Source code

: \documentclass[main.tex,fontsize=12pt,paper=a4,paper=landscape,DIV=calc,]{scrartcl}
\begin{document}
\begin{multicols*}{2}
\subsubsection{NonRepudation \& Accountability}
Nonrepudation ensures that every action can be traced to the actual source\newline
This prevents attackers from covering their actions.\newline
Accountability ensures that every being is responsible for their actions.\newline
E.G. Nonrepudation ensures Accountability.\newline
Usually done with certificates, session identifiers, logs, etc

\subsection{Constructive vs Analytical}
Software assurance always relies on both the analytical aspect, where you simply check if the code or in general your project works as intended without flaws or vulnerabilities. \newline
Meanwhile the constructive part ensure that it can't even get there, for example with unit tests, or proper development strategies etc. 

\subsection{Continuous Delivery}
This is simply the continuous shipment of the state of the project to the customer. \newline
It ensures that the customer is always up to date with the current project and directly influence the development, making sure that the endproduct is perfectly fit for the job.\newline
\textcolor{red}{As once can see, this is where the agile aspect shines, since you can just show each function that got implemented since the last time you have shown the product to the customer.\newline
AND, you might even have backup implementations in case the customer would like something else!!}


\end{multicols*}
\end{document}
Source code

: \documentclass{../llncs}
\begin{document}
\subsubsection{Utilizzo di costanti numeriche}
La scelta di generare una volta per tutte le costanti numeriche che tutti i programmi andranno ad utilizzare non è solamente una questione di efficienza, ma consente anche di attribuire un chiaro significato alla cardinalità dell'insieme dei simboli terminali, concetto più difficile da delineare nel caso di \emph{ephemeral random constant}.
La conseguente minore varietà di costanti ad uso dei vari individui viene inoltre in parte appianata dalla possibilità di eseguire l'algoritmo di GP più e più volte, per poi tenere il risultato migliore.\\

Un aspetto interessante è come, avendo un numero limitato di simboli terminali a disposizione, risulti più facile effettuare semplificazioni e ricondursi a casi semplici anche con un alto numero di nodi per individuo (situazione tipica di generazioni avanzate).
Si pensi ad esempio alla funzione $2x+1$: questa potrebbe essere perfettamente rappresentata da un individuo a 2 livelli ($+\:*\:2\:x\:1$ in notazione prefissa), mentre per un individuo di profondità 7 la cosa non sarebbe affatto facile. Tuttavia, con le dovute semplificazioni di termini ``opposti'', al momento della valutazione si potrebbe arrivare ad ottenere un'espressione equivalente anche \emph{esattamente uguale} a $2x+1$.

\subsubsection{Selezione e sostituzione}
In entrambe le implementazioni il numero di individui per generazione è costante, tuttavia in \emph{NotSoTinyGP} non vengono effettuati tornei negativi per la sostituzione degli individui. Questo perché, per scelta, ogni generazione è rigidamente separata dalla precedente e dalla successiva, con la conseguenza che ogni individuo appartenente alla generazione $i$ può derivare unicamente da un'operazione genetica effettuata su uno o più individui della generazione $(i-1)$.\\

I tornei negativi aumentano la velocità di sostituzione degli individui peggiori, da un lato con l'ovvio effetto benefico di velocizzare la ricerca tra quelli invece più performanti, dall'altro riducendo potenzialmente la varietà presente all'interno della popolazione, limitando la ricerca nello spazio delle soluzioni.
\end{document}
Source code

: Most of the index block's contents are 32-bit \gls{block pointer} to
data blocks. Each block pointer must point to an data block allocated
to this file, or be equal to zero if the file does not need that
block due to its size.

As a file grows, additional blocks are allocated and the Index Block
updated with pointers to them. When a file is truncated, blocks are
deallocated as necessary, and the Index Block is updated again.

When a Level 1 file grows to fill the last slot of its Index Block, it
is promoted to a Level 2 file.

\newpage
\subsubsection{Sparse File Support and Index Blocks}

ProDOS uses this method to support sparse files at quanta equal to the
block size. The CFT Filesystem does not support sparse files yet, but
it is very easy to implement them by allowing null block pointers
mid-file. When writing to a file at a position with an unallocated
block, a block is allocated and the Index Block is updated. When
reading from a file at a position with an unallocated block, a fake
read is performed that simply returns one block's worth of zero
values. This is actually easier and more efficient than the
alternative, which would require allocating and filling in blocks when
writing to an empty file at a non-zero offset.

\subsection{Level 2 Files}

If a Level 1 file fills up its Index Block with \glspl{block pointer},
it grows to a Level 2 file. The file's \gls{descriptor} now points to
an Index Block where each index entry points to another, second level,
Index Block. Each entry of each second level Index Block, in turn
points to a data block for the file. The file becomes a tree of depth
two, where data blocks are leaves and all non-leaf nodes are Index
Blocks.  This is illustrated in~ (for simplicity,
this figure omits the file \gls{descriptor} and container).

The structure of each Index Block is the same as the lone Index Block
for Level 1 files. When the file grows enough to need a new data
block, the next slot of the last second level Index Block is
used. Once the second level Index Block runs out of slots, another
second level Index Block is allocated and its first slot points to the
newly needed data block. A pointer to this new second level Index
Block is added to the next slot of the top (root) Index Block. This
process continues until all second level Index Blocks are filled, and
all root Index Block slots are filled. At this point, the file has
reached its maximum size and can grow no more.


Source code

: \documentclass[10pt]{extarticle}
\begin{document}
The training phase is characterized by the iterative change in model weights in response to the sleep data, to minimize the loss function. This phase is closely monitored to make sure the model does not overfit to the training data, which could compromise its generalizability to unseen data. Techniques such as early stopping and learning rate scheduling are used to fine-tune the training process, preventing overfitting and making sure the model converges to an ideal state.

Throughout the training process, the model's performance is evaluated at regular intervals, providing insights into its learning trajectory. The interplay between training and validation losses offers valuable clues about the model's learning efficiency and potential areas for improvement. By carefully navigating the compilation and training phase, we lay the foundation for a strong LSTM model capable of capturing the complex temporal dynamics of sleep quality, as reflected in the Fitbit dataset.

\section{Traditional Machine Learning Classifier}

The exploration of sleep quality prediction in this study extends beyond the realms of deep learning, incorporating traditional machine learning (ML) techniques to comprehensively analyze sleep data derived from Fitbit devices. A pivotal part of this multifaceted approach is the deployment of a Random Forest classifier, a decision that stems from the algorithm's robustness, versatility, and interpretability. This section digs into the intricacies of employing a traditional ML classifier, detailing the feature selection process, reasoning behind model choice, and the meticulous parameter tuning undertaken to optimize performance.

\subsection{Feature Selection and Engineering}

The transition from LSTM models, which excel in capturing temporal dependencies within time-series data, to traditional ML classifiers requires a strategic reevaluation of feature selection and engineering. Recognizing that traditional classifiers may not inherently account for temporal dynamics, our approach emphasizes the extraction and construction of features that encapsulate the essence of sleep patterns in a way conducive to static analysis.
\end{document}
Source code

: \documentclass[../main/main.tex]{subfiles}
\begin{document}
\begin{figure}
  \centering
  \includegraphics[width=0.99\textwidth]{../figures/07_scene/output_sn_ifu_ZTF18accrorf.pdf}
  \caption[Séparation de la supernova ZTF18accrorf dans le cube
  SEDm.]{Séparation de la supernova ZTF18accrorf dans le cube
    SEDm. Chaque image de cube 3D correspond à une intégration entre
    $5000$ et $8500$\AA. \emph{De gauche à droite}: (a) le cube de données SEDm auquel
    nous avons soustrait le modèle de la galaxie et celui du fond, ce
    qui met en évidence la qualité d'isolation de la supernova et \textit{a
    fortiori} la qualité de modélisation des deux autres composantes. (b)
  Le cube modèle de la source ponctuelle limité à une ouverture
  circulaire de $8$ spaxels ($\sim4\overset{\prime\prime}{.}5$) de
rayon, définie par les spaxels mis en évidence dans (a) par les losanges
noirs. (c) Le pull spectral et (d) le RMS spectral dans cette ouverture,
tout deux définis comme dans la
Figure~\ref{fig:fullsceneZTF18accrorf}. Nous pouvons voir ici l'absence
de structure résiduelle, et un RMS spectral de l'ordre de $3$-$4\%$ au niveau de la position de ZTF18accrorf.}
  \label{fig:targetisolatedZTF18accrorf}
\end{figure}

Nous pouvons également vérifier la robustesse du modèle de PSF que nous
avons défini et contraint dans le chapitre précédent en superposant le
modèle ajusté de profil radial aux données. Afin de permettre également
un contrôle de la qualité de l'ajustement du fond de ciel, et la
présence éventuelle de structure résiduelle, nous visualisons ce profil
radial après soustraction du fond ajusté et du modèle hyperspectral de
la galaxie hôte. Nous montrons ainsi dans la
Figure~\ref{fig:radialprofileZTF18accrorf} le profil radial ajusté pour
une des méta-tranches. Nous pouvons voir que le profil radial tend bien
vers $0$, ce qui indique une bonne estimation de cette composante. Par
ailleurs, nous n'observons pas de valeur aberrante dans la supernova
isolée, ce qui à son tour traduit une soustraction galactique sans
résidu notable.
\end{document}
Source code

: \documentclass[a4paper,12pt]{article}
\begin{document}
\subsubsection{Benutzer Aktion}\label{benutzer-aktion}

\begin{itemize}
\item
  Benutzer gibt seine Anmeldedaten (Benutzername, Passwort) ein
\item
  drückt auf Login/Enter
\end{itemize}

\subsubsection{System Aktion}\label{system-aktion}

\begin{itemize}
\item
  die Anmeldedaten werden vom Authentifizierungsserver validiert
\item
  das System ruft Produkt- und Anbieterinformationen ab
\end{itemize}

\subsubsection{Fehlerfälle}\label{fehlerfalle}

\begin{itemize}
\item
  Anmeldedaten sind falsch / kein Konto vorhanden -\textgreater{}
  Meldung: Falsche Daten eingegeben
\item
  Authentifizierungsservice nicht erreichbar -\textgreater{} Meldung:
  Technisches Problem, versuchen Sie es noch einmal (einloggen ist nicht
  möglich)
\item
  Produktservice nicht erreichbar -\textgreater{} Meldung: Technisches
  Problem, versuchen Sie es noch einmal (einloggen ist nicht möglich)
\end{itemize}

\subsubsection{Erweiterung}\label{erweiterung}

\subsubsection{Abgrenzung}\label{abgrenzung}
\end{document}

#####

• _WHAT TO DO_
Look above for the line holding "writing to an" and the line holding "an Index Block". Retype both, and every line between them, word for word and nothing else.

• _EXERCISE RESPONSE_
writing to an empty file at a non-zero offset.

\subsection{Level 2 Files}

If a Level 1 file fills up its Index Block with \glspl{block pointer},
it grows to a Level 2 file. The file's \gls{descriptor} now points to
an Index Block where each index entry points to another, second level,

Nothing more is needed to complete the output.